DIRECTIONS:
Wherever a picture appears, skip it and retype the rest of the data exactly.

Rendered images with source text:
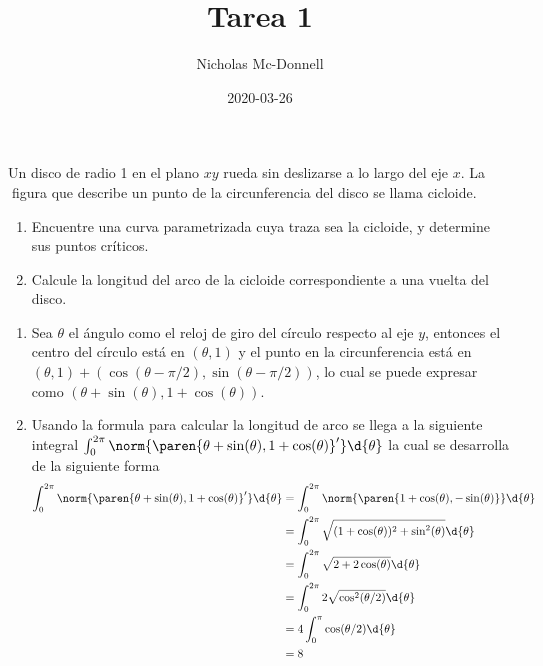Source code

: \documentclass{homework}
\title{Tarea 1}
\date{2020-03-26}
\author{Nicholas Mc-Donnell}
\begin{document}
\maketitle
\newpage
{}


\begin{prob}
    Un disco de radio 1 en el plano \(xy\) rueda sin deslizarse a lo largo del eje \(x\). La figura que describe un punto de la circunferencia del disco se llama cicloide.
    \begin{enumerate}
        \item Encuentre una curva parametrizada cuya traza sea la cicloide, y determine sus puntos críticos.
        \item Calcule la longitud del arco de la cicloide correspondiente a una vuelta del disco.
    \end{enumerate}
\end{prob}

\begin{sol}
    \begin{enumerate}
        \item Sea \(\theta\) el ángulo como el reloj de giro del círculo respecto al eje \(y\), entonces el centro del círculo está en \((\theta,1)\) y el punto en la circunferencia está en \((\theta,1)+(\cos(\theta-\pi/2),\sin(\theta-\pi/2))\), lo cual se puede expresar como \((\theta+\sin(\theta),1+\cos(\theta))\).
        \item Usando la formula para calcular la longitud de arco se llega a la siguiente integral \(\int_0^{2\pi}\norm{\paren{\theta+\sin(\theta),1+\cos(\theta)}'}\d{\theta}\) la cual se desarrolla de la siguiente forma
              \begin{align*}
                  \int_0^{2\pi}\norm{\paren{\theta+\sin(\theta),1+\cos(\theta)}'}\d{\theta} & =\int_0^{2\pi}\norm{\paren{1+\cos(\theta),-\sin(\theta)}}\d{\theta} \\
                                                                                            & =\int_0^{2\pi}\sqrt{(1+\cos(\theta))^2+\sin^2(\theta)}\d{\theta}    \\
                                                                                            & =\int_0^{2\pi}\sqrt{2+2\cos(\theta)}\d{\theta}                      \\
                                                                                            & =\int_0^{2\pi}2\sqrt{\cos^2(\theta/2)}\d{\theta}                    \\
                                                                                            & =4\int_0^\pi\cos(\theta/2)\d{\theta}                                \\
                                                                                            & =8
              \end{align*}
    \end{enumerate}
\end{sol}
\end{document}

SOLUTION TO THIS EXERCISE:
Source code

: \documentclass{homework}
\title{Tarea 1}
\date{2020-03-26}
\author{Nicholas Mc-Donnell}
\begin{document}
\maketitle
\newpage
{}


\begin{prob}
    Un disco de radio 1 en el plano \(xy\) rueda sin deslizarse a lo largo del eje \(x\). La figura que describe un punto de la circunferencia del disco se llama cicloide.
    \begin{enumerate}
        \item Encuentre una curva parametrizada cuya traza sea la cicloide, y determine sus puntos críticos.
        \item Calcule la longitud del arco de la cicloide correspondiente a una vuelta del disco.
    \end{enumerate}
\end{prob}

\begin{sol}
    \begin{enumerate}
        \item Sea \(\theta\) el ángulo como el reloj de giro del círculo respecto al eje \(y\), entonces el centro del círculo está en \((\theta,1)\) y el punto en la circunferencia está en \((\theta,1)+(\cos(\theta-\pi/2),\sin(\theta-\pi/2))\), lo cual se puede expresar como \((\theta+\sin(\theta),1+\cos(\theta))\).
        \item Usando la formula para calcular la longitud de arco se llega a la siguiente integral \(\int_0^{2\pi}\norm{\paren{\theta+\sin(\theta),1+\cos(\theta)}'}\d{\theta}\) la cual se desarrolla de la siguiente forma
              \begin{align*}
                  \int_0^{2\pi}\norm{\paren{\theta+\sin(\theta),1+\cos(\theta)}'}\d{\theta} & =\int_0^{2\pi}\norm{\paren{1+\cos(\theta),-\sin(\theta)}}\d{\theta} \\
                                                                                            & =\int_0^{2\pi}\sqrt{(1+\cos(\theta))^2+\sin^2(\theta)}\d{\theta}    \\
                                                                                            & =\int_0^{2\pi}\sqrt{2+2\cos(\theta)}\d{\theta}                      \\
                                                                                            & =\int_0^{2\pi}2\sqrt{\cos^2(\theta/2)}\d{\theta}                    \\
                                                                                            & =4\int_0^\pi\cos(\theta/2)\d{\theta}                                \\
                                                                                            & =8
              \end{align*}
    \end{enumerate}
\end{sol}
\end{document}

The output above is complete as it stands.